Goal: Formalize the number of CPUs each rule requires for each rule as well as
parameters for tools used. Run workflow in parallel. Use the file Snakefile
as a starting
point. Snakefile.finished
is a possible solution.
In order to run individual tasks in parallel, snakemake needs to know how many
CPUs each rule would like to use and how many CPUs are available in total. In
our example, we would like to run hisat2 with 4 threads. If we allow snakemake
to use 8 CPUs, it could run two alignments in parallel. If fewer than 4 CPUs
were available, the number of threads for the rule would be scaled down
accordingly. The number of CPUs each rule would like to use is specified
in the threads
section and is available in the shell block as {threads}
.
For example, here is the modified hisat2 rule:
rule hisat2:
input: fq = "00fastq/{sample}.fastq.gz",
idx = "00ref/hisat_index/R64-1-1"
output: bam = "02aln/{sample}.bam",
bai = "02aln/{sample}.bam.bai"
threads: 4
singularity:
"library://wresch/classes/rnaseq:0.8"
shell:
"""
mkdir -p 02aln
hisat2 -k 4 -x {input.idx} -U {input.fq} --threads {threads} \
| samtools sort -T tmp/{wildcards.sample} -O BAM \
> {output.bam}
samtools index {output.bam}
"""
Now, the workflow can run in parallel:
user@cn1234> snakemake --cores 8 --use-singularity --singularity-prefix=../00container
In the resources section arbitrary resources (other than threads) required by
the rule can be specified. This can be used to specify, for example, the amount
of memory used by the rule (and in fact the resource name mem_mb
is special
b/c it is used by the kubernetes runner). But it can also be used to limit the
number of concurrent I/O intensive jobs or include the walltime limit. The total
amount of resources available can be set on the command line. All resources must be
integers.
rule hisat2:
input: fq = "00fastq/{sample}.fastq.gz",
idx = "00ref/hisat_index/R64-1-1"
output: bam = "02aln/{sample}.bam",
bai = "02aln/{sample}.bam.bai"
threads: 4
resources: mem_mb = 6144
singularity:
"library://wresch/classes/rnaseq:0.8"
shell:
"""
mkdir -p 02aln
hisat2 -k 4 -x {input.idx} -U {input.fq} --threads {threads} \
| samtools sort -T tmp/{wildcards.sample} -O BAM \
> {output.bam}
samtools index {output.bam}
"""
Note that there are different ways in which resources such as memory can be specified. For example cluster-specific resources could also be specified in a separate config file though that is deprecated.

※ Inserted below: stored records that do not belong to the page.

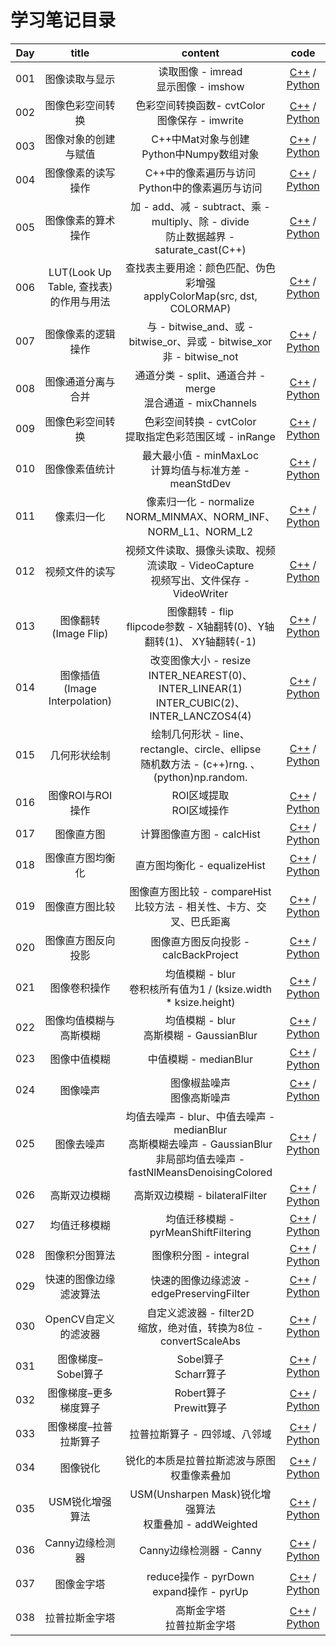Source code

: <!--
 * @Author       : Bingqiang Zhou
 * @Date         : 2021-01-24 18:15:02
 * @LastEditors  : Bingqiang Zhou
 * @LastEditTime : 2021-02-15 23:40:24
 * @Description  : 
-->

# 学习笔记目录

| Day | title | content | code |
| :---: | :---: | :---: | :---: |
| 001 | 图像读取与显示 | 读取图像 - imread</br>显示图像 - imshow | [C++](../../CPP/codes/day001.cpp) / [Python](../../Python/day001.py)
| 002 | 图像色彩空间转换 | 色彩空间转换函数- cvtColor</br>图像保存 - imwrite | [C++](../../CPP/codes/day002.cpp) / [Python](../../Python/day002.py)|
| 003 | 图像对象的创建与赋值 | C++中Mat对象与创建</br>Python中Numpy数组对象 | [C++](../../CPP/codes/day003.cpp) / [Python](../../Python/day003.py)|
| 004 | 图像像素的读写操作 | C++中的像素遍历与访问</br>Python中的像素遍历与访问 | [C++](../../CPP/codes/day004.cpp) / [Python](../../Python/day004.py)|
| 005 | 图像像素的算术操作 | 加 - add、减 - subtract、乘 - multiply、除 - divide</br>防止数据越界 - saturate_cast(C++) | [C++](../../CPP/codes/day005.cpp) / [Python](../../Python/day005.py)
| 006 | LUT(Look Up Table, 查找表)的作用与用法 | 查找表主要用途：颜色匹配、伪色彩增强</br>applyColorMap(src, dst, COLORMAP) | [C++](../../CPP/codes/day006.cpp) / [Python](../../Python/day006.py)|
| 007 | 图像像素的逻辑操作 | 与 - bitwise_and、或 - bitwise_or、异或 - bitwise_xor</br>非 - bitwise_not | [C++](../../CPP/codes/day007.cpp) / [Python](../../Python/day007.py)|
| 008 | 图像通道分离与合并 |  通道分类 - split、通道合并 - merge</br>混合通道 - mixChannels | [C++](../../CPP/codes/day008.cpp) / [Python](../../Python/day008.py) |
| 009 | 图像色彩空间转换 |  色彩空间转换 - cvtColor</br>提取指定色彩范围区域 - inRange | [C++](../../CPP/codes/day009.cpp) / [Python](../../Python/day009.py) |
| 010 | 图像像素值统计 |  最大最小值 - minMaxLoc</br>计算均值与标准方差 - meanStdDev | [C++](../../CPP/codes/day010.cpp) / [Python](../../Python/day010.py) |
| 011 | 像素归一化 |  像素归一化 - normalize</br>NORM_MINMAX、NORM_INF、NORM_L1、NORM_L2 | [C++](../../CPP/codes/day011.cpp) / [Python](../../Python/day011.py) |
| 012 | 视频文件的读写 |  视频文件读取、摄像头读取、视频流读取 - VideoCapture</br>视频写出、文件保存 - VideoWriter | [C++](../../CPP/codes/day012.cpp) / [Python](../../Python/day012.py) |
| 013 | 图像翻转(Image Flip) |  图像翻转 - flip</br>flipcode参数 - X轴翻转(0)、Y轴翻转(1)、 XY轴翻转(-1) | [C++](../../CPP/codes/day013.cpp) / [Python](../../Python/day013.py) |
| 014 | 图像插值(Image Interpolation) | 改变图像大小 - resize</br>INTER_NEAREST(0)、INTER_LINEAR(1) </br>  INTER_CUBIC(2)、INTER_LANCZOS4(4) | [C++](../../CPP/codes/day014.cpp) / [Python](../../Python/day014.py) |
| 015 | 几何形状绘制 | 绘制几何形状 - line、rectangle、circle、ellipse</br>随机数方法 - (c++)rng. 、(python)np.random. | [C++](../../CPP/codes/day015.cpp) / [Python](../../Python/day015.py) |
| 016 | 图像ROI与ROI操作 | ROI区域提取</br>ROI区域操作 | [C++](../../CPP/codes/day016.cpp) / [Python](../../Python/day016.py) |
| 017 | 图像直方图 | 计算图像直方图 - calcHist | [C++](../../CPP/codes/day017.cpp) / [Python](../../Python/day017.py) |
| 018 | 图像直方图均衡化 | 直方图均衡化 - equalizeHist | [C++](../../CPP/codes/day018.cpp) / [Python](../../Python/day018.py) |
| 019 | 图像直方图比较 | 图像直方图比较 - compareHist</br>比较方法 - 相关性、卡方、交叉、巴氏距离 | [C++](../../CPP/codes/day019.cpp) / [Python](../../Python/day019.py) |
| 020 | 图像直方图反向投影 | 图像直方图反向投影 - calcBackProject | [C++](../../CPP/codes/day020.cpp) / [Python](../../Python/day020.py) |
| 021 | 图像卷积操作 | 均值模糊 - blur</br>卷积核所有值为1 / (ksize.width * ksize.height) | [C++](../../CPP/codes/day021.cpp) / [Python](../../Python/day021.py) |
| 022 | 图像均值模糊与高斯模糊 | 均值模糊 - blur</br>高斯模糊 - GaussianBlur | [C++](../../CPP/codes/day022.cpp) / [Python](../../Python/day022.py) |
| 023 | 图像中值模糊 | 中值模糊 - medianBlur | [C++](../../CPP/codes/day023.cpp) / [Python](../../Python/day023.py) |
| 024 | 图像噪声 | 图像椒盐噪声</br>图像高斯噪声 | [C++](../../CPP/codes/day024.cpp) / [Python](../../Python/day024.py) |
| 025 | 图像去噪声 | 均值去噪声 - blur、中值去噪声 - medianBlur</br>高斯模糊去噪声 - GaussianBlur</br>非局部均值去噪声 - fastNlMeansDenoisingColored | [C++](../../CPP/codes/day025.cpp) / [Python](../../Python/day025.py) |
| 026 | 高斯双边模糊 | 高斯双边模糊 - bilateralFilter | [C++](../../CPP/codes/day026.cpp) / [Python](../../Python/day026.py) |
| 027 | 均值迁移模糊 | 均值迁移模糊 - pyrMeanShiftFiltering | [C++](../../CPP/codes/day027.cpp) / [Python](../../Python/day027.py) |
| 028 | 图像积分图算法 | 图像积分图 - integral | [C++](../../CPP/codes/day028.cpp) / [Python](../../Python/day028.py) |
| 029 | 快速的图像边缘滤波算法 | 快速的图像边缘滤波 - edgePreservingFilter | [C++](../../CPP/codes/day029.cpp) / [Python](../../Python/day029.py) |
| 030 | OpenCV自定义的滤波器 | 自定义滤波器 - filter2D</br>缩放，绝对值，转换为8位 - convertScaleAbs | [C++](../../CPP/codes/day030.cpp) / [Python](../../Python/day030.py) |
| 031 | 图像梯度–Sobel算子 | Sobel算子</br>Scharr算子 | [C++](../../CPP/codes/day031.cpp) / [Python](../../Python/day031.py) |
| 032 | 图像梯度–更多梯度算子 | Robert算子</br>Prewitt算子 | [C++](../../CPP/codes/day032.cpp) / [Python](../../Python/day032.py) |
| 033 | 图像梯度–拉普拉斯算子 | 拉普拉斯算子 - 四邻域、八邻域 | [C++](../../CPP/codes/day033.cpp) / [Python](../../Python/day033.py) |
| 034 | 图像锐化 | 锐化的本质是拉普拉斯滤波与原图权重像素叠加 | [C++](../../CPP/codes/day034.cpp) / [Python](../../Python/day034.py) |
| 035 | USM锐化增强算法 | USM(Unsharpen Mask)锐化增强算法</br>权重叠加 - addWeighted | [C++](../../CPP/codes/day035.cpp) / [Python](../../Python/day035.py) |
| 036 | Canny边缘检测器 | Canny边缘检测器 - Canny | [C++](../../CPP/codes/day036.cpp) / [Python](../../Python/day036.py) |
| 037 | 图像金字塔 | reduce操作 - pyrDown</br>expand操作 - pyrUp | [C++](../../CPP/codes/day037.cpp) / [Python](../../Python/day037.py) |
| 038 | 拉普拉斯金字塔 | 高斯金字塔</br>拉普拉斯金字塔 | [C++](../../CPP/codes/day038.cpp) / [Python](../../Python/day038.py) |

user@cn1234> snakemake --cores 8 --resources mem_mb=12288 --use-singularity \
--singularity-prefix=../00container
The params
section of a rule is a good place for storing arguments
to commands used in the shell commands, tool versions, and other non-input
parameters. For example:
rule hisat2:
input: fq = "00fastq/{sample}.fastq.gz",
idx = "00ref/hisat_index/R64-1-1"
output: bam = "02aln/{sample}.bam",
bai = "02aln/{sample}.bam.bai"
threads: 4
params: hisat = "-k 4"
resources: mem_mb = 6144
singularity:
"library://wresch/classes/rnaseq:0.8"
shell:
"""
mkdir -p 02aln
hisat2 {params.hisat} -x {input.idx} -U {input.fq} --threads {threads} \
| samtools sort -T tmp/{wildcards.sample} -O BAM \
> {output.bam}
samtools index {output.bam}
"""
It can get pretty pretty cumbersome to re-type all the parameters for
snakemake. Snakemake profiles can set default values for command line
parameters. A profile is a directory containing at a minimum a config.yaml
with keys corresponding to command line flags. A profile specified by
name on the command line is search for in $HOME/.config/snakemake
. Alternatively
profiles can be specified by path. There is a simple profile available in
this directory which specifies all the required singularity settings so
we don't have to include them on the command line any more. Note that
profiles can be used to do much more sophisticated configuration and for
later exercises we will use the biowulf-specific profile downloaded
by the setup script.
user@cn1234> cat myprofile/config.yaml
use-singularity: true
singularity-prefix: ../00container
user@cn1234> snakemake --cores 8 --profile ./myprofile